(Saved data entries)
****************************************

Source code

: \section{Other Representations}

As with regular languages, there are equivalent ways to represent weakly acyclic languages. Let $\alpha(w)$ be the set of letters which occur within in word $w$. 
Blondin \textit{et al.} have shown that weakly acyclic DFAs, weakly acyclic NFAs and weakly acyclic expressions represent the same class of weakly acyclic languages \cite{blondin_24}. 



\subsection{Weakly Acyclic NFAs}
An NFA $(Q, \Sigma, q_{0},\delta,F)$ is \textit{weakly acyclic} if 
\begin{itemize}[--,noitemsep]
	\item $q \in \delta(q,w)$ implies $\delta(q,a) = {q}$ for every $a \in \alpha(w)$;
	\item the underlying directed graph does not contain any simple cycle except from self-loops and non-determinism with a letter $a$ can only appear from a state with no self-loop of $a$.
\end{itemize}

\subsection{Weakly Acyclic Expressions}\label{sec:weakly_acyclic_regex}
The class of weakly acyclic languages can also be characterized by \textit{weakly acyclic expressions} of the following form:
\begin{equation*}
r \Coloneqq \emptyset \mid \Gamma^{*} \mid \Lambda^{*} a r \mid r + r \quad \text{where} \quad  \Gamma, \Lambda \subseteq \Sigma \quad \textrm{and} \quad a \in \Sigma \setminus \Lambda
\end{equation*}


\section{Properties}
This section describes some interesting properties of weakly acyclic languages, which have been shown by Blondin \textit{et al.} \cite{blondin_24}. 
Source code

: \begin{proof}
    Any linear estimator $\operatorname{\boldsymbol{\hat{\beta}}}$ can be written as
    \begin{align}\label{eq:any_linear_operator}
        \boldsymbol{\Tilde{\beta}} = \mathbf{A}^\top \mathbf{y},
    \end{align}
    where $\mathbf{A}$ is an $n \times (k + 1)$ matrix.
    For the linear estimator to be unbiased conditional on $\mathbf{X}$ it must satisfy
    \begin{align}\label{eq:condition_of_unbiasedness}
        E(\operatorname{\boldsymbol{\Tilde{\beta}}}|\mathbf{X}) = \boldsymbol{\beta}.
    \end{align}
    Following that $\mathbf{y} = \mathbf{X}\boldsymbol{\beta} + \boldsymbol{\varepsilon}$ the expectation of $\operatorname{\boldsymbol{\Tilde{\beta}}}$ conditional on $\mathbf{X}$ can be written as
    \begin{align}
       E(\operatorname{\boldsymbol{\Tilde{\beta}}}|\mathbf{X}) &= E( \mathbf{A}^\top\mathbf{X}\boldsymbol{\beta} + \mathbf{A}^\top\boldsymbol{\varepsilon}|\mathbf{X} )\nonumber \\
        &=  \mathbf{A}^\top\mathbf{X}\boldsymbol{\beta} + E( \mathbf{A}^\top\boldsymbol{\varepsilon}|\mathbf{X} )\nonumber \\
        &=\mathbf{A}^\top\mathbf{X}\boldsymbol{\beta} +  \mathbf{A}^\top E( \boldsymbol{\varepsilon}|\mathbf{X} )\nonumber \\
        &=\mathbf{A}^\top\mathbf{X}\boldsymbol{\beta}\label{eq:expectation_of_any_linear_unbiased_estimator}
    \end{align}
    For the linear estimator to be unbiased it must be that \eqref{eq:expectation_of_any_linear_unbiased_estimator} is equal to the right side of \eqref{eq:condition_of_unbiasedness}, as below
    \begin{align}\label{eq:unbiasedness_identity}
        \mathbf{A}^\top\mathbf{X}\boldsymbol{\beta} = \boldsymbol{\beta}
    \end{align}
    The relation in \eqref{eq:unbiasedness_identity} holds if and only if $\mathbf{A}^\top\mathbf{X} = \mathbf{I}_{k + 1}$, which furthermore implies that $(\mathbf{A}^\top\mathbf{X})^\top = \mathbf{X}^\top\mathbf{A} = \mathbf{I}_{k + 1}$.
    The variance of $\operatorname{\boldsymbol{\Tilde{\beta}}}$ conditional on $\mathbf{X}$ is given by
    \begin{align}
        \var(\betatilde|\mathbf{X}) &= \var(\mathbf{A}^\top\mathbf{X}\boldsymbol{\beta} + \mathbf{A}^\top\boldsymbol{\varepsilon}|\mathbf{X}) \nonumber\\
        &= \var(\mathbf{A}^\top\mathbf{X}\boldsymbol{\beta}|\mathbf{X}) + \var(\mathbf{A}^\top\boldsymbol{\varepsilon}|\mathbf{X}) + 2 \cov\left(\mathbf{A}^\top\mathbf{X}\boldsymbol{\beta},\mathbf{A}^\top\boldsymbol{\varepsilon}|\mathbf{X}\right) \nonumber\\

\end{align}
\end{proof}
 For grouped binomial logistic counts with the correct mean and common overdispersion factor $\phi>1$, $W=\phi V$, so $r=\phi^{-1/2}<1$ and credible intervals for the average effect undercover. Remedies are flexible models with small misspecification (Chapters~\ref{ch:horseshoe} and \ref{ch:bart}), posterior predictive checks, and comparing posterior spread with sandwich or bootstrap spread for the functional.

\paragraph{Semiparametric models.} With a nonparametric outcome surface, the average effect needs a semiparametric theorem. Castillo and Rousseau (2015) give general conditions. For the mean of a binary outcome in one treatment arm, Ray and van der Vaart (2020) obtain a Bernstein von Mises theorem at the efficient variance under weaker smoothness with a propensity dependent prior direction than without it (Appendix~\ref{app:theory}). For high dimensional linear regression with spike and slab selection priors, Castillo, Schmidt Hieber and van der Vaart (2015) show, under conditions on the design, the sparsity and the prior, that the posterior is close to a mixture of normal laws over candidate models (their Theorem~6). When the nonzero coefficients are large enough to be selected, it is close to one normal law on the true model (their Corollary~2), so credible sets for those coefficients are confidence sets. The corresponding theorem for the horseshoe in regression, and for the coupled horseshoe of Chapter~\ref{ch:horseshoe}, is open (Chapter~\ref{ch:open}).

****************************************

Exercise goal:
Your answer should be one number: the count of lines in the records above that contain "cite".

Answer section:
2